• **EXERCISE BRIEF**
Each record, exactly as written, should be printed again.
---------- AVAILABLE DATA ----------
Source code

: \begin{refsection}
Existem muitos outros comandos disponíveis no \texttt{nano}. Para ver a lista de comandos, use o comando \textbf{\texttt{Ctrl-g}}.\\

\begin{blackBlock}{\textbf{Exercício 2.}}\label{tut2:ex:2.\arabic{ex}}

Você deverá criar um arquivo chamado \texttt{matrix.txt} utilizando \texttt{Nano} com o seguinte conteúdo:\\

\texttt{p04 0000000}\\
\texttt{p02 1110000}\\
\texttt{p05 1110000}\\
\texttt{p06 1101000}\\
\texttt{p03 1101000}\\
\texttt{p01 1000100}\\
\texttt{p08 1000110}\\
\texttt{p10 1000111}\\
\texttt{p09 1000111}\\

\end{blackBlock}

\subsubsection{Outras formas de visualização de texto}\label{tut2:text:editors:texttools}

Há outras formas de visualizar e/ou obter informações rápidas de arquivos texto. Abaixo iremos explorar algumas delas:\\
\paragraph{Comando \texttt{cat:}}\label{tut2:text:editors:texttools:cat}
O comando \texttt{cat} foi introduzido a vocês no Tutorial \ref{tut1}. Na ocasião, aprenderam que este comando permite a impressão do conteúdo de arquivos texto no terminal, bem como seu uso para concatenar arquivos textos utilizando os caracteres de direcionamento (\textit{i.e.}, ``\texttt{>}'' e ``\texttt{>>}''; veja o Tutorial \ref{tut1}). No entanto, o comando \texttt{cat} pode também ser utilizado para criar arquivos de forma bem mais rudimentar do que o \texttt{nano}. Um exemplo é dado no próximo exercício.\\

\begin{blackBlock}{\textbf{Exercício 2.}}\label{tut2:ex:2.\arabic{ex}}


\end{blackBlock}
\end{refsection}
----------
• **SOLUTION**
Source code

: \begin{refsection}
Existem muitos outros comandos disponíveis no \texttt{nano}. Para ver a lista de comandos, use o comando \textbf{\texttt{Ctrl-g}}.\\

\begin{blackBlock}{\textbf{Exercício 2.}}\label{tut2:ex:2.\arabic{ex}}

Você deverá criar um arquivo chamado \texttt{matrix.txt} utilizando \texttt{Nano} com o seguinte conteúdo:\\

\texttt{p04 0000000}\\
\texttt{p02 1110000}\\
\texttt{p05 1110000}\\
\texttt{p06 1101000}\\
\texttt{p03 1101000}\\
\texttt{p01 1000100}\\
\texttt{p08 1000110}\\
\texttt{p10 1000111}\\
\texttt{p09 1000111}\\

\end{blackBlock}

\subsubsection{Outras formas de visualização de texto}\label{tut2:text:editors:texttools}

Há outras formas de visualizar e/ou obter informações rápidas de arquivos texto. Abaixo iremos explorar algumas delas:\\
\paragraph{Comando \texttt{cat:}}\label{tut2:text:editors:texttools:cat}
O comando \texttt{cat} foi introduzido a vocês no Tutorial \ref{tut1}. Na ocasião, aprenderam que este comando permite a impressão do conteúdo de arquivos texto no terminal, bem como seu uso para concatenar arquivos textos utilizando os caracteres de direcionamento (\textit{i.e.}, ``\texttt{>}'' e ``\texttt{>>}''; veja o Tutorial \ref{tut1}). No entanto, o comando \texttt{cat} pode também ser utilizado para criar arquivos de forma bem mais rudimentar do que o \texttt{nano}. Um exemplo é dado no próximo exercício.\\

\begin{blackBlock}{\textbf{Exercício 2.}}\label{tut2:ex:2.\arabic{ex}}


\end{blackBlock}
\end{refsection}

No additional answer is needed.